Antonino Abbate, sindaco di Pero, ha inviato una lettera di disappunto alla Fondazione Milano Cortina e a tutti gli organi coinvolti nell’organizzazione delle olimpiadi per l’esclusione della sua città dalla iniziative realizzate in occasione delle olimpiadi invernali.
Pero esclusa dalle iniziative della Fondazione Milano Cortina: il disappunto del sindaco
“Gentile Dr. Andrea Varnier,
con la presente nota intendo rappresentarle il disappunto dell’Amministrazione Comunale del Comune di Pero (Area Metropolitana Milanese) e dell’intera comunità locale per l’inspiegabile esclusione del Comune dal contesto delle attività e dei giochi che si terranno all’interno del polo fieristico di Rho-Pero.
Rammento, qualora fosse sfuggito agli organizzatori che all’interno dei padiglioni della Fiera di Milano, ubicata sui Comuni di Rho e Pero, nello specifico nell’ Ice Hockey Arena, si svolgeranno diverse gare di hockey su ghiaccio e pattinaggio di velocità.
Si noti che la Fiera di Milano è ubicata sui territori dei Comuni di Rho e Pero, Comuni promotori e fondatori del Polo espositivo esterno della Fiera di Milano sin dagli anni Novanta con l”Accordo di Programma per la qualificazione e lo sviluppo del sistema fieristico lombardo attraverso la realizzazione del Polo esterno della Fiera nella localizzazione Rho-Pero”; atto del 19 marzo 1994 e approvato con Decreto del Presidente della Regione Lombardia del 25 marzo 1994 col quale il Comune di Pero, era stato istituzionalmente individuato come uno degli enti promotori e sottoscrittori assieme alla Regione Lombardia, alla Provincia di Milano, al Comune di Milano, al Comune di Rho e all’Ente Autonomo Fiera di Milano.
Nello specifico, si ravvisa chiaramente che il Comune di Pero è una istituzione pubblica parte integrante del territorio sul quale insiste il polo esterno della Fiera di Milano nella zona nord-ovest dell’Area Metropolitana Milanese: la superficie dell’ambito interessato dal polo fieristico ricadente nel territorio di Pero è di oltre diecimila metri quadrati.
C’è di più.
In conseguenza di questa esclusione come territorio ospitante i giochi olimpici (City Host) e non avendo ricevuto nessuna preventiva informativa al riguardo, ci è stata anche preclusa la possibilità di installare il manufatto dei cerchi olimpici all’ingresso della città, intervento che avrebbe sicuramente dato prestigio alle attività e ai giochi interni ai padiglioni della Fiera di Milano, in quanto il Comune di Pero è il principale punto di accesso dalla città di Milano alla zona nord-ovest della Provincia milanese e ai padiglioni della fiera.

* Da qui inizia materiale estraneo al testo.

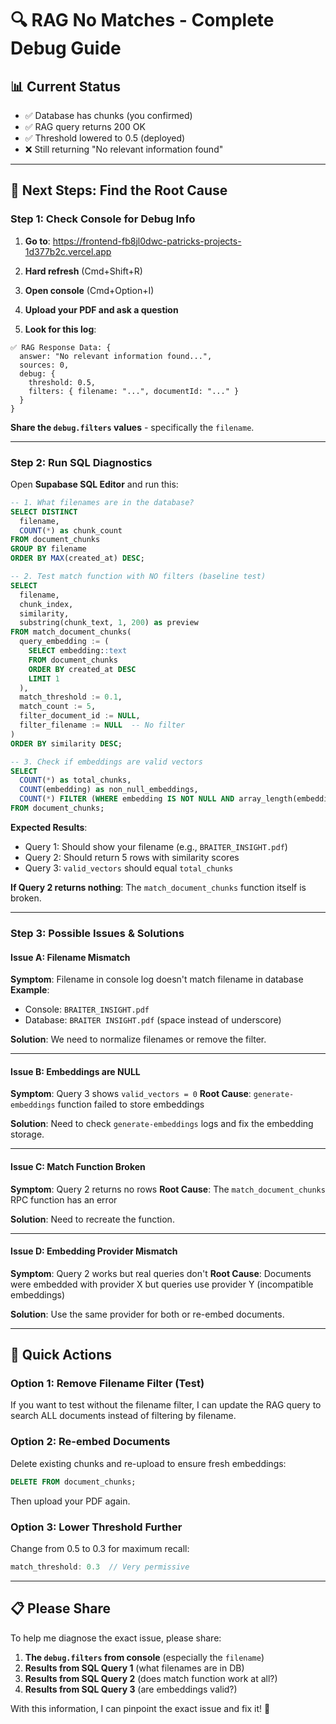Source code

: # 🔍 RAG No Matches - Complete Debug Guide

## 📊 Current Status

- ✅ Database has chunks (you confirmed)
- ✅ RAG query returns 200 OK
- ✅ Threshold lowered to 0.5 (deployed)
- ❌ Still returning "No relevant information found"

---

## 🎯 **Next Steps: Find the Root Cause**

### Step 1: Check Console for Debug Info

1. **Go to**: https://frontend-fb8jl0dwc-patricks-projects-1d377b2c.vercel.app

2. **Hard refresh** (Cmd+Shift+R)

3. **Open console** (Cmd+Option+I)

4. **Upload your PDF and ask a question**

5. **Look for this log**:
```
✅ RAG Response Data: {
  answer: "No relevant information found...",
  sources: 0,
  debug: {
    threshold: 0.5,
    filters: { filename: "...", documentId: "..." }
  }
}
```

**Share the `debug.filters` values** - specifically the `filename`.

---

### Step 2: Run SQL Diagnostics

Open **Supabase SQL Editor** and run this:

```sql
-- 1. What filenames are in the database?
SELECT DISTINCT 
  filename,
  COUNT(*) as chunk_count
FROM document_chunks
GROUP BY filename
ORDER BY MAX(created_at) DESC;

-- 2. Test match function with NO filters (baseline test)
SELECT 
  filename,
  chunk_index,
  similarity,
  substring(chunk_text, 1, 200) as preview
FROM match_document_chunks(
  query_embedding := (
    SELECT embedding::text 
    FROM document_chunks 
    ORDER BY created_at DESC 
    LIMIT 1
  ),
  match_threshold := 0.1,
  match_count := 5,
  filter_document_id := NULL,
  filter_filename := NULL  -- No filter
)
ORDER BY similarity DESC;

-- 3. Check if embeddings are valid vectors
SELECT 
  COUNT(*) as total_chunks,
  COUNT(embedding) as non_null_embeddings,
  COUNT(*) FILTER (WHERE embedding IS NOT NULL AND array_length(embedding::real[], 1) > 0) as valid_vectors
FROM document_chunks;
```

**Expected Results**:
- Query 1: Should show your filename (e.g., `BRAITER_INSIGHT.pdf`)
- Query 2: Should return 5 rows with similarity scores
- Query 3: `valid_vectors` should equal `total_chunks`

**If Query 2 returns nothing**: The `match_document_chunks` function itself is broken.

---

### Step 3: Possible Issues & Solutions

#### Issue A: Filename Mismatch
**Symptom**: Filename in console log doesn't match filename in database
**Example**: 
- Console: `BRAITER_INSIGHT.pdf`
- Database: `BRAITER INSIGHT.pdf` (space instead of underscore)

**Solution**: We need to normalize filenames or remove the filter.

---

#### Issue B: Embeddings are NULL
**Symptom**: Query 3 shows `valid_vectors = 0`
**Root Cause**: `generate-embeddings` function failed to store embeddings

**Solution**: Need to check `generate-embeddings` logs and fix the embedding storage.

---

#### Issue C: Match Function Broken
**Symptom**: Query 2 returns no rows
**Root Cause**: The `match_document_chunks` RPC function has an error

**Solution**: Need to recreate the function.

---

#### Issue D: Embedding Provider Mismatch
**Symptom**: Query 2 works but real queries don't
**Root Cause**: Documents were embedded with provider X but queries use provider Y (incompatible embeddings)

**Solution**: Use the same provider for both or re-embed documents.

---

## 🚀 **Quick Actions**

### Option 1: Remove Filename Filter (Test)

If you want to test without the filename filter, I can update the RAG query to search ALL documents instead of filtering by filename.

### Option 2: Re-embed Documents

Delete existing chunks and re-upload to ensure fresh embeddings:

```sql
DELETE FROM document_chunks;
```

Then upload your PDF again.

### Option 3: Lower Threshold Further

Change from 0.5 to 0.3 for maximum recall:
```typescript
match_threshold: 0.3  // Very permissive
```

---

## 📋 **Please Share**

To help me diagnose the exact issue, please share:

1. **The `debug.filters` from console** (especially the `filename`)
2. **Results from SQL Query 1** (what filenames are in DB)
3. **Results from SQL Query 2** (does match function work at all?)
4. **Results from SQL Query 3** (are embeddings valid?)

With this information, I can pinpoint the exact issue and fix it! 🎯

Per concludere, mi auguro che questo formale reclamo, associato ad uno sgarbo istituzionale non sia frutto di una conventio ad excludendum di natura politica e, che, magari in futuro, possa essere utile a codesta Fondazione nel garantire maggiore attenzione e rispetto delle istituzioni pubbliche del territorio e delle comunità locali rappresentate.
Con riserva di valutare il danno d’immagine arrecato all’Ente per il mancato coinvolgimento nelle iniziative olimpiche internazionali organizzate dall’Italia nei Comuni del nord-ovest dell’Area Metropolitana Milanese”.